Just a final note on the locking frame. The links holding the upper and lower tappet blades have now been fully adjusted and tightened. The copper washers allow just enough compression to get the split pin holes to align with the bolts fully tightened.


Testing of locking still to be carried out. Best done when there is nobody working underneath the box to avoid casualties! 

Curly

Tuesday, 5 December 2017

Telephones at Tunnel South again

Started off working with Neil looking for another intermittent fault, this time on the Toddington to Winchcombe Block Bell circuit. Out came the cable tester, we couldn't really see a major fault on the display but whatever was not happy it was probably hiding at 470metres, that puts it  somewhere around Chicken Curve- we decide to leave it until the next time it raised its ugly head, when it rains.

Next job was to change the faulty phone we found last week at W2 Tunnel South, and here we were really fortunate -the DMU was available and they happily dropped us off right where we needed to be.
They then went back to school chidren duties at Winchcombe until we rang them.
Even better luck Tony, the Driver is also a Signalman and he happily popped up into Winchcombe Box and so we were able to have  a proper test call before we left the site.
Oooh it was a lovely loud ring on that reconditioned phone! ( the old one had a seized bell striker)

You Rang Sir!

We had done the job and just had a couple of minutes to wait for our lovely warm transport, Mikes' on his phone because the Garage had just rung to say his car was mended- even Tony wasn't that quick!  

Thanks to everyone on the DMU, made the job much easier for us.

Afternoon was over to Todd to check out and prepare a cable pair for the new SPT at Platform 2

Mike S








Wednesday, 29 November 2017

Telephones, Telephones

Whilst a lot of the workers are up at Broadway having fun with things mechanical. There were still four others around Winchcombe getting on with clearing away the old cabling- thats Carl and Keith. Paul and I had decided that an inspection, particularly of the lesser used Signal Post Phones would be a good plan before the intensive Santa Season. Particularly the two at Gotherington where the Concentrator System may well be the only effective communication in the event of a problem  either with the line or the train, even Vodaf... don't work everywhere on our line!

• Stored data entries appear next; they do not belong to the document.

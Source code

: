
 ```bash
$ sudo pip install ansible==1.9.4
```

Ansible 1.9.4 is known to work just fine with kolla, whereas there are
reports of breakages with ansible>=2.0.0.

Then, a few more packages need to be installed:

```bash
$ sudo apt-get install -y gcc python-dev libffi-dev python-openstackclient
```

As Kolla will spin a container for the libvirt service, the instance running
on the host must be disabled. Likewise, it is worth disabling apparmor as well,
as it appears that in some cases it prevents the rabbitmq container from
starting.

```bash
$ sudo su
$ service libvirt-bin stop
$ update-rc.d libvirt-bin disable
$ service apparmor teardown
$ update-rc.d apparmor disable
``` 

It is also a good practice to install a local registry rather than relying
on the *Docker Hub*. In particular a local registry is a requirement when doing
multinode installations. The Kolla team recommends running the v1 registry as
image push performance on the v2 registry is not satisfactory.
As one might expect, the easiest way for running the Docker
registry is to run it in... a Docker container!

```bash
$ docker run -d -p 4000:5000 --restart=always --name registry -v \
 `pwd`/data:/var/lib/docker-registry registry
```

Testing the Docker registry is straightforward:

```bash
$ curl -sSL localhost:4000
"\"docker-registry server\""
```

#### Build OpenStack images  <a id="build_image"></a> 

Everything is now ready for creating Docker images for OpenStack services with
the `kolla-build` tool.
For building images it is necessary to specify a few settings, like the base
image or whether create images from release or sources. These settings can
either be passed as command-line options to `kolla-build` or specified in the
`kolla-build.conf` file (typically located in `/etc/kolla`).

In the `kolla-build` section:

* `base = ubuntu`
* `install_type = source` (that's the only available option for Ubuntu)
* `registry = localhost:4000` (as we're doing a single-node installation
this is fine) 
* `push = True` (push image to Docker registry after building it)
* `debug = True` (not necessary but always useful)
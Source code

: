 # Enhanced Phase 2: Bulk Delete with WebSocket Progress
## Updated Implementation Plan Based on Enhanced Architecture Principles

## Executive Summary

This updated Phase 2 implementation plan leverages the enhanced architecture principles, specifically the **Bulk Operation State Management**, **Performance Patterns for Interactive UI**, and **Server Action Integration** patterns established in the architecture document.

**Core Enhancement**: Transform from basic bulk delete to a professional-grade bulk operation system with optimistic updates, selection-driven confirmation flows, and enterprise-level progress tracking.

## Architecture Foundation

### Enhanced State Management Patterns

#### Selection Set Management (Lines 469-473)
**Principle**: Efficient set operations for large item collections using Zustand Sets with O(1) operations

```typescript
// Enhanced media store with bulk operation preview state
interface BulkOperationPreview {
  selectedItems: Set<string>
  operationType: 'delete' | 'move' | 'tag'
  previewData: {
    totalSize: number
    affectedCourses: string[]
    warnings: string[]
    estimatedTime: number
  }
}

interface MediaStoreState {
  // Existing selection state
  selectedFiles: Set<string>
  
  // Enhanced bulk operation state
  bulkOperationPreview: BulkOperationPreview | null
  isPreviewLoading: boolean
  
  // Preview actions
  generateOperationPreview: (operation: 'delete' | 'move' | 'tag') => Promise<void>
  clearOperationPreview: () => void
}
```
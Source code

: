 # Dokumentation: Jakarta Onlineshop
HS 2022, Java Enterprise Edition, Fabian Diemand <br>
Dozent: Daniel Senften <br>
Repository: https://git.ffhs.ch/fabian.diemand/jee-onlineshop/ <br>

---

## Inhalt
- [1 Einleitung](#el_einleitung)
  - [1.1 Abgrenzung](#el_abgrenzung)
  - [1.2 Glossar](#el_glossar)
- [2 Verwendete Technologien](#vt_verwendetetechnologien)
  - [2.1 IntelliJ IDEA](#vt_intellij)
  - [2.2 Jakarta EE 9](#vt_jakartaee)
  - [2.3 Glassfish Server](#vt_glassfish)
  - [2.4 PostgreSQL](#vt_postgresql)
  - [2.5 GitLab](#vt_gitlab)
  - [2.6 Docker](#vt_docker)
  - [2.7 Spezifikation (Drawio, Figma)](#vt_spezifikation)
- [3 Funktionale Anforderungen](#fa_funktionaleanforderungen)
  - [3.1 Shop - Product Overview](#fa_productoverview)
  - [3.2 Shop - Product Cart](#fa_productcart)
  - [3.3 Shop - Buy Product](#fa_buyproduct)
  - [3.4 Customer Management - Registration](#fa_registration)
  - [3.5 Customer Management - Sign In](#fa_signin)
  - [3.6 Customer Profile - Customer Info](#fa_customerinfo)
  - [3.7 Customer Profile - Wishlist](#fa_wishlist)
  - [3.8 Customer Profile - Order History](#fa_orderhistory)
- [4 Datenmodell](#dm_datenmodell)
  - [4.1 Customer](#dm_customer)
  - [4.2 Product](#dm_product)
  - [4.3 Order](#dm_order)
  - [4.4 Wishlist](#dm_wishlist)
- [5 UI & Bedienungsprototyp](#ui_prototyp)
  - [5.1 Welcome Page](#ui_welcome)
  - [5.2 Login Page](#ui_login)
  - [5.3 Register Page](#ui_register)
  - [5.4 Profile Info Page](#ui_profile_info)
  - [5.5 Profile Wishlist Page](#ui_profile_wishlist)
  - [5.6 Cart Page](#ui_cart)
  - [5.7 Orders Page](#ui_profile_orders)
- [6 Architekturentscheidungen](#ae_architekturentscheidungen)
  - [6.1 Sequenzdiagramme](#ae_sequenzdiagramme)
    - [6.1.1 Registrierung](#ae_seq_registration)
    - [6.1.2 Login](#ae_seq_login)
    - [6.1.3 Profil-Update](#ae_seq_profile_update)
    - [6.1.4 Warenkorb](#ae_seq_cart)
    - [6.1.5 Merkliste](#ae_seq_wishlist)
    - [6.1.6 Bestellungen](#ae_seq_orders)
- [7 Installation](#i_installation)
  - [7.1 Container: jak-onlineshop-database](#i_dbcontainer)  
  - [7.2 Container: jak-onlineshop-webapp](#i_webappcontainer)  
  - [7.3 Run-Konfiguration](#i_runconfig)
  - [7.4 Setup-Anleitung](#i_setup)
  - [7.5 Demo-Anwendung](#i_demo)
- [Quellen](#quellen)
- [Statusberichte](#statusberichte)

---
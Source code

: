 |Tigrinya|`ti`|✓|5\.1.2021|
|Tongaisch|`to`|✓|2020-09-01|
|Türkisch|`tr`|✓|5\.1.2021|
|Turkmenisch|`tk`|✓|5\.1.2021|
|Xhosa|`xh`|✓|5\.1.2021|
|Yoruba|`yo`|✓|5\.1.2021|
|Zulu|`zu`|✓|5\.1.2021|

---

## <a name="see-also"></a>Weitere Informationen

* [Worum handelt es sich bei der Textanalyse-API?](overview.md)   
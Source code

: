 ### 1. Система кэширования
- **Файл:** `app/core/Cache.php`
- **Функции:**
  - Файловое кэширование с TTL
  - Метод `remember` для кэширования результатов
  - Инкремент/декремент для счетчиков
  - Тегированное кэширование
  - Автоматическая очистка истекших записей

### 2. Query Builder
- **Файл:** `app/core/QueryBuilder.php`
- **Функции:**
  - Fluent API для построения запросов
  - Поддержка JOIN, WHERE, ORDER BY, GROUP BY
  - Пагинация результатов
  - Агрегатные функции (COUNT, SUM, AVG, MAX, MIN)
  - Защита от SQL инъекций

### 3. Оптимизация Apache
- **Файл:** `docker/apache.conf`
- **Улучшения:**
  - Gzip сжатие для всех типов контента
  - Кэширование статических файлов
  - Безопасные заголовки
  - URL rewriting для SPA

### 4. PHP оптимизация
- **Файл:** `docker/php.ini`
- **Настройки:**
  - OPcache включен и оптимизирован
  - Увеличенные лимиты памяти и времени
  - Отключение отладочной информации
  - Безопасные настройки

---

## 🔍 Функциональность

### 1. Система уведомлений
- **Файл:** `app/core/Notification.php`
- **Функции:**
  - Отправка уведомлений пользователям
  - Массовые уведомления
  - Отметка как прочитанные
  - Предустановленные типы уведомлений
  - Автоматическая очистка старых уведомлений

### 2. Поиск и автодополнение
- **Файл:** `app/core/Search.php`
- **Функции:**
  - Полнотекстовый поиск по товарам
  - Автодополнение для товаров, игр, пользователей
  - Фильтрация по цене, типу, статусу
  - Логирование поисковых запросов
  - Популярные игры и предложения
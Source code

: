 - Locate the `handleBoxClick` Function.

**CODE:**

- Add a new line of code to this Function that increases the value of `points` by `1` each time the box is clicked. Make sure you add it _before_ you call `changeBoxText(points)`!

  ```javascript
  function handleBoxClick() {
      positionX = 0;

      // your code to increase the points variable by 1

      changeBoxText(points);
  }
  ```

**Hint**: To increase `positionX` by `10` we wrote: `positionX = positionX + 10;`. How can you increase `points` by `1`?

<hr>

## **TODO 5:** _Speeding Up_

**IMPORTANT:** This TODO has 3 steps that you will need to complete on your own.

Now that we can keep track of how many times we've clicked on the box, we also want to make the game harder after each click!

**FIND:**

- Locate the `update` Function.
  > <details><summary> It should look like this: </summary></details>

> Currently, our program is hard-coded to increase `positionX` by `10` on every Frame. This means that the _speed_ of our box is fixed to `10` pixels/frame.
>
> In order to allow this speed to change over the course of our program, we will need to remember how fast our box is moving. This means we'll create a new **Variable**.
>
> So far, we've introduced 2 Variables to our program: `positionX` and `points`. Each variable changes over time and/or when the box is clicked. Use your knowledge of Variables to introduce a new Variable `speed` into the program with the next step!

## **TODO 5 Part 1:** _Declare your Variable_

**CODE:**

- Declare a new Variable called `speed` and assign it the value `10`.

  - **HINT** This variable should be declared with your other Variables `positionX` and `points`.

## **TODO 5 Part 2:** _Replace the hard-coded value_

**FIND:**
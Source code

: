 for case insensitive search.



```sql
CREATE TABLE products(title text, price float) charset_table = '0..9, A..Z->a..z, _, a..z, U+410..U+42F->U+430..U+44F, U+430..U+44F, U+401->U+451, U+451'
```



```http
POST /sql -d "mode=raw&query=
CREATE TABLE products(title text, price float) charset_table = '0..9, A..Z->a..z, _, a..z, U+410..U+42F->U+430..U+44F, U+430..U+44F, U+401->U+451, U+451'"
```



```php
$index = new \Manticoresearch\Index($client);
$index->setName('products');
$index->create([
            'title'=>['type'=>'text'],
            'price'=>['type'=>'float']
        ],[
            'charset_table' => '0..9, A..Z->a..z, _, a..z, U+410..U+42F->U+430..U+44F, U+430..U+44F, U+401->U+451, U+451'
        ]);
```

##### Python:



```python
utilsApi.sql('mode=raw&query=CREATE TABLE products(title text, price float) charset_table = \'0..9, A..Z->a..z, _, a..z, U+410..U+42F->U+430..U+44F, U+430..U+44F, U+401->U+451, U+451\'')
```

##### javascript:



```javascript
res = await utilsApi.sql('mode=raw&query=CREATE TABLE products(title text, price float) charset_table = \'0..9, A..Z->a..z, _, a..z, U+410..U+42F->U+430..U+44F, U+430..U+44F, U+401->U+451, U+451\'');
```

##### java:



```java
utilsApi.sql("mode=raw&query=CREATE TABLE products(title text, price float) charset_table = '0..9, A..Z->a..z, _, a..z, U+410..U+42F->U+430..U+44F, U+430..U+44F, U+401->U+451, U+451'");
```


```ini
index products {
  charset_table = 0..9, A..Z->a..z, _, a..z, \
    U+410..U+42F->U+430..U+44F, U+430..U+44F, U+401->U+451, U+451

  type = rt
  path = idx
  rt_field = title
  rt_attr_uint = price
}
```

The result was that we had to change a phone at G20  whoever would put a poor old Sweeney phone (706L) in an unheated cabinet and then leave it there for ten years!,







 It did work when last tested in April Now I suspect the damp has got at the old carbon Transmitter Insert- there's little point in changing them as the carbon granules are all over 30 years old. So we change the whole phone with an electret type, when we pulled it out we found a mouse had tried to have dinner on the handset cord so it was a failure waiting to happen. Then it was over to Winchcombe to look at W3/5 Tunnel North and the W36, the Outer home which were all OK
Much later in the day, Paul got a lift in the rail-car "Malcolms Buggy" driven by Neil whilst they were pulling out old cable and so he was able to check out  the phone at Tunnel South (W2), all working but no incoming ring. Hopefully we can get back to that next week and Santa will complete all his trips without a problem





Since the last report, the 5th and final Concentrator, for Broadway, continues in new build in Kevern's workshop. I gather it is close to Final Test but presently we have a problem with the bench power supply, anyone got a spare 50v one laying around?